Podsumowanie minionego weekendu :P

Podsumowanie minionego weekendu :P

W miniony weekend widziałem tyle meczów, że taka dawka mi wystarczyła do osiągnięcia szczęścia tygodniowego :P

Widziałem w sumie 4 mecze i w sumie zobaczyłem 17 goli :P

O godz. 16:00 byłem na meczu IV ligi, gdzie na sztucznym boisku MOSiR-u Sieradz, Warta Sieradz podejmowała Włókniarza Zelów. Na meczu zastałem prawilnego eksperta, który jest ekspertem nie tylko od piłki nożnej. I w sumie, możecie go kojarzyć :P

Tak, pan w podkoszulku to oryginalny ekspert 8 ligowej redakcji, a mianowicie słynny pan Jurek bębniarz i to z nim, 8 ligowa redakcja miała przyjemność oglądać to ekscytujące meczycho :P

Już w 5. minucie Włókniarz Zelów objął prowadzenie, ale w 12. minucie meczu Bartosz Narożnik wyrównał. 13 minut później Warta wiszła na prowadzenie, a strzelcem bramki Wiktor Płaneta. W 34. minucie ponownie strzelił Bartosz Narożnik, a 8 minut później Wiktor Płaneta strzelił 4 gola dla Warty, a swojego drugiego w tym meczu. Do przerwy 4:1 dla Warty. 

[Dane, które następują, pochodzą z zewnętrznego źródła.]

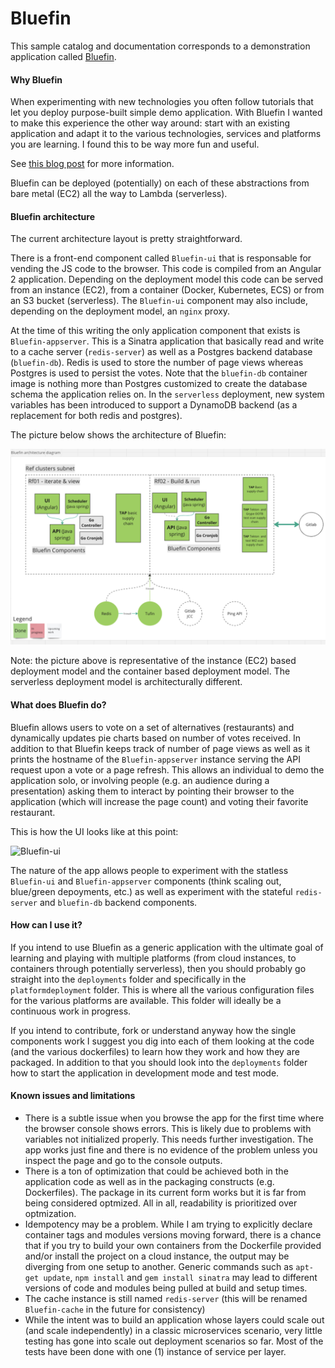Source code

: # Bluefin

This sample catalog and documentation corresponds to a demonstration application called [Bluefin](https://github.com/mreferre/Bluefin).

#### Why Bluefin

When experimenting with new technologies you often follow tutorials that let you deploy purpose-built simple demo application. With Bluefin I wanted to make this experience the other way around: start with an existing application and adapt it to the various technologies, services and platforms you are learning. I found this to be way more fun and useful.

See [this blog post](http://www.it20.info/2018/06/compute-abstractions-on-aws/) for more information.

Bluefin can be deployed (potentially) on each of these abstractions from bare metal (EC2) all the way to Lambda (serverless).


#### Bluefin architecture

The current architecture layout is pretty straightforward.

There is a front-end component called `Bluefin-ui` that is responsable for vending the JS code to the browser. This code is compiled from an Angular 2 application. Depending on the deployment model this code can be served from an instance (EC2), from a container (Docker, Kubernetes, ECS) or from an S3 bucket (serverless). The `Bluefin-ui` component may also include, depending on the deployment model, an `nginx` proxy.

At the time of this writing the only application component that exists is `Bluefin-appserver`. This is a Sinatra application that basically read and write to a cache server (`redis-server`) as well as a Postgres backend database (`bluefin-db`). Redis is used to store the number of page views whereas Postgres is used to persist the votes. Note that the `bluefin-db` container image is nothing more than Postgres customized to create the database schema the application relies on. In the `serverless` deployment, new system variables has been introduced to support a DynamoDB backend (as a replacement for both redis and postgres).  

The picture below shows the architecture of Bluefin:

![Bluefin-architecture](images/bluefin-architecture.png)

Note: the picture above is representative of the instance (EC2) based deployment model and the container based deployment model. The serverless deployment model is architecturally different.


#### What does Bluefin do?

Bluefin allows users to vote on a set of alternatives (restaurants) and dynamically updates pie charts based on number of votes received. In addition to that Bluefin keeps track of number of page views as well as it prints the hostname of the `Bluefin-appserver` instance serving the API request upon a vote or a page refresh. This allows an individual to demo the application solo, or involving people (e.g. an audience during a presentation) asking them to interact by pointing their browser to the application (which will increase the page count) and voting their favorite restaurant.    

This is how the UI looks like at this point:

![Bluefin-ui](images/bluefin-ui.png)

The nature of the app allows people to experiment with the statless `Bluefin-ui` and `Bluefin-appserver` components (think scaling out, blue/green depoyments, etc.) as well as experiment with the stateful `redis-server` and `bluefin-db` backend components.

#### How can I use it?

If you intend to use Bluefin as a generic application with the ultimate goal of learning and playing with multiple platforms (from cloud instances, to containers through potentially serverless), then you should probably go straight into the `deployments` folder and specifically in the `platformdeployment` folder. This is where all the various configuration files for the various platforms are available. This folder will ideally be a continuous work in progress.

If you intend to contribute, fork or understand anyway how the single components work I suggest you dig into each of them looking at the code (and the various dockerfiles) to learn how they work and how they are packaged. In addition to that you should look into the `deployments` folder how to start the application in development mode and test mode.  

#### Known issues and limitations

- There is a subtle issue when you browse the app for the first time where the browser console shows errors. This is likely due to problems with variables not initialized properly. This needs further investigation. The app works just fine and there is no evidence of the problem unless you inspect the page and go to the console outputs.   
- There is a ton of optimization that could be achieved both in the application code as well as in the packaging constructs (e.g. Dockerfiles). The package in its current form works but it is far from being considered optmized. All in all, readability is prioritized over optmization.
- Idempotency may be a problem. While I am trying to explicitly declare container tags and modules versions moving forward, there is a chance that if you try to build your own containers from the Dockerfile provided and/or install the project on a cloud instance, the output may be diverging from one setup to another. Generic commands such as `apt-get update`, `npm install` and `gem install sinatra` may lead to different versions of code and modules being pulled at build and setup times.
- The cache instance is still named `redis-server` (this will be renamed `Bluefin-cache` in the future for consistency)
- While the intent was to build an application whose layers could scale out (and scale independently) in a classic microservices scenario, very little testing has gone into scale out deployment scenarios so far. Most of the tests have been done with one (1) instance of service per layer.

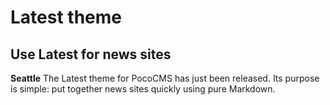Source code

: # Latest theme
## Use Latest for news sites

**Seattle** The Latest theme for PocoCMS has just been released. 
Its purpose is simple: put together news sites quickly using pure Markdown.

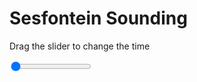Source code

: <h1>Sesfontein Sounding</h1>
<p>Drag the slider to change the time</p>

<div class="slidecontainer">
<input oninput='setImage(this)' class="slider" type="range" min="0" max="4" value="0" step="1" />
<img id='img'/>
</div>

<script>
var img = document.getElementById('img');
var img_array = ['/assets/images/skwt/skd_sesfontein_wrfout_d01_2020-04-29_12:00:00.png',
'/assets/images/skwt/skd_sesfontein_wrfout_d01_2020-04-29_18:00:00.png',
'/assets/images/skwt/skd_sesfontein_wrfout_d01_2020-04-30_00:00:00.png',
'/assets/images/skwt/skd_sesfontein_wrfout_d01_2020-04-30_06:00:00.png',];
function setImage(obj)
{
        var value = obj.value;
        img.src = img_array[value];

}
</script>
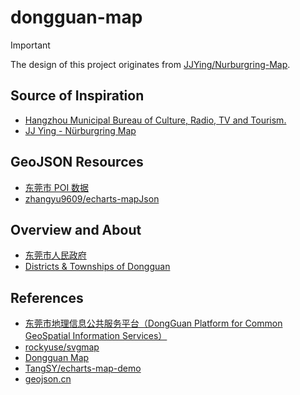 # dongguan-map

> [!IMPORTANT]
> The design of this project originates from [JJYing/Nurburgring-Map](https://github.com/JJYing/Nurburgring-Map).

## Source of Inspiration

- [Hangzhou Municipal Bureau of Culture, Radio, TV and Tourism.](https://wgly.hangzhou.gov.cn/en/)
- [JJ Ying - Nürburgring Map](https://jjying.com/nurburgring/)

## GeoJSON Resources

- [东莞市 POI 数据](https://www.poi86.com/poi/amap/district/441900/1.html)
- [zhangyu9609/echarts-mapJson](https://github.com/zhangyu9609/echarts-mapJson)

## Overview and About

- [东莞市人民政府](https://www.dg.gov.cn/)
- [Districts & Townships of Dongguan](https://www.dongguantoday.com/about/districts/)

## References

- [东莞市地理信息公共服务平台（DongGuan Platform for Common GeoSpatial Information Services）](https://guangdong.tianditu.gov.cn/dongguan/)
- [rockyuse/svgmap](https://github.com/rockyuse/svgmap)
- [Dongguan Map](https://zjj.dg.gov.cn/mware_cms/notice/dgmapIndex.gs)
- [TangSY/echarts-map-demo](https://github.com/TangSY/echarts-map-demo)
- [geojson.cn](https://geojson.cn)
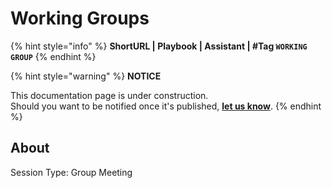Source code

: # Working Groups

{% hint style="info" %}
**ShortURL | Playbook | Assistant | #Tag `WORKING GROUP`**
{% endhint %}



{% hint style="warning" %}
**NOTICE**

This documentation page is under construction.\
Should you want to be notified once it's published, [**let us know**](https://tiof.click/TIOFTarianUpdatesService).
{% endhint %}

## About





Session Type: Group Meeting
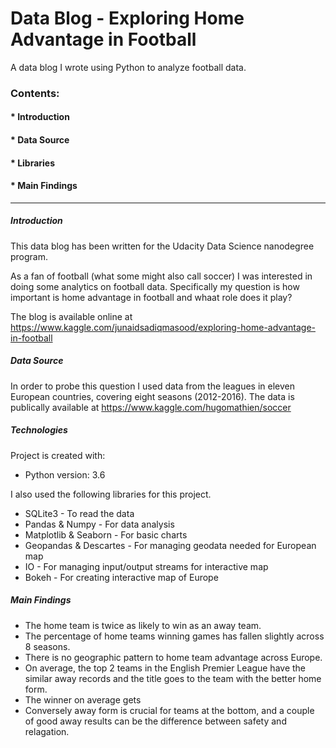 # Data Blog - Exploring Home Advantage in Football

A data blog I wrote using Python to analyze football data.

### Contents:

#### * Introduction
#### * Data Source
#### * Libraries
#### * Main Findings

-----------------------------------------------------------------------------------------------------------------------


##### Introduction

This data blog has been written for the Udacity Data Science nanodegree program.

As a fan of football (what some might also call soccer) I was interested in doing some analytics on football data. Specifically my question is how important is home advantage in football and whaat role does it play?

The blog is available online at https://www.kaggle.com/junaidsadiqmasood/exploring-home-advantage-in-football


##### Data Source

In order to probe this question I used data from the leagues in eleven European countries, covering eight seasons (2012-2016).
The data is publically available at https://www.kaggle.com/hugomathien/soccer


##### Technologies

Project is created with:
* Python version: 3.6

I also used the following libraries for this project.

* SQLite3 - To read the data
* Pandas & Numpy - For data analysis
* Matplotlib & Seaborn - For basic charts
* Geopandas & Descartes - For managing geodata needed for European map
* IO - For managing input/output streams for interactive map
* Bokeh - For creating interactive map of Europe

##### Main Findings

* The home team is twice as likely to win as an away team.
* The percentage of home teams winning games has fallen slightly across 8 seasons.
* There is no geographic pattern to home team advantage across Europe.
* On average, the top 2 teams in the English Premier League have the similar away records and the title goes to the team with the better home form.
* The winner on average gets 
* Conversely away form is crucial for teams at the bottom, and a couple of good away results can be the difference between safety and relagation.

Kiedy trwała 2. połowa czytanego przez Ciebie meczu, w parku za sztucznym boiskiem trwał mecz klasy-A, o którym napiszę za kilka chwil.

Jedyna bramka, jaka padła w 2. połowie, to bramka w 52. minucie z rzutu wolnego dla Włókniarza i mecz zakończył się wynikiem 4:2 dla Warty.

Oto, jak podsumowali eksperci:

Nr 15 z białych (Włókniarz) udaje Ronaldo, a sędzia kaleka. ~ Pan Jurek

Od razu po tym meczu, idę (z 450 m od sztucznego boiska MOSiR) :P

I mamy dwóch znakomitych sędziów w swoim fachu, jako asystentów, a mianowicie:

Panowie Tadeusz Chomiszczak i Dariusz Grzelak - legendy sędziostwa sieradzkiego

Oni byli asystentami, a kiedy oglądałem mecz Warty z Włókniarzem, Inter już strzelił 2 bramki, a strzelcami Wojciech Matusiak i Zbigniew Maryan.

Drużyna Interu Sieradz - Woźniki grała z LKS Socha. Obie drużyny były beniaminkami tych rozgrywek. Pod koniec meczu wynik na 3:0 dla Interu ustalił Jakub Stańczyk. Miałem fuksa, że zastałem słynnego pana eksperta z Interu, który się wypowiedział obszernie nt. meczu :P

Mecz był ciekawy

Na tym meczu zakończyłem tak relaksującą sobotę, że widziałem w sumie 9 goli, ale to nie koniec :P

O 9:30 spod lidla wyjechałem na mecz tym razem "8 ligi mistrzów" do słynnej Kamiennej, gdzie tamtejszy LZS podejmował LGKS Charłupię Mała. Dzięki uprzejmości pana golkipera LGKS-u (naszego eksperta), dojechałem do tej wsi, gdzie tam się zaroiło od ekspertów i wybitnych doradców :P

Ogólnie boisko w Kamiennej spełnia wymogi pana Łysego "Aśnalosuję" z FIFA :P

I pomyśleć, że na "Superstacji" mówili:

25 st., przejaśnienia, będzie wiało

A tu co? Grzało w ch..., z szacunku dla Was nie dokończę. Na boisku w Kamiennej są najlepsze ławki rezerwowych ever :P

A ogółem, same kępy, trawa wygląda tak, jakby kosili ją 1,5 roku temu (pan profesór powiedział mi nawet, że krowy tam się pasły). Ale przejdźmy do meczu.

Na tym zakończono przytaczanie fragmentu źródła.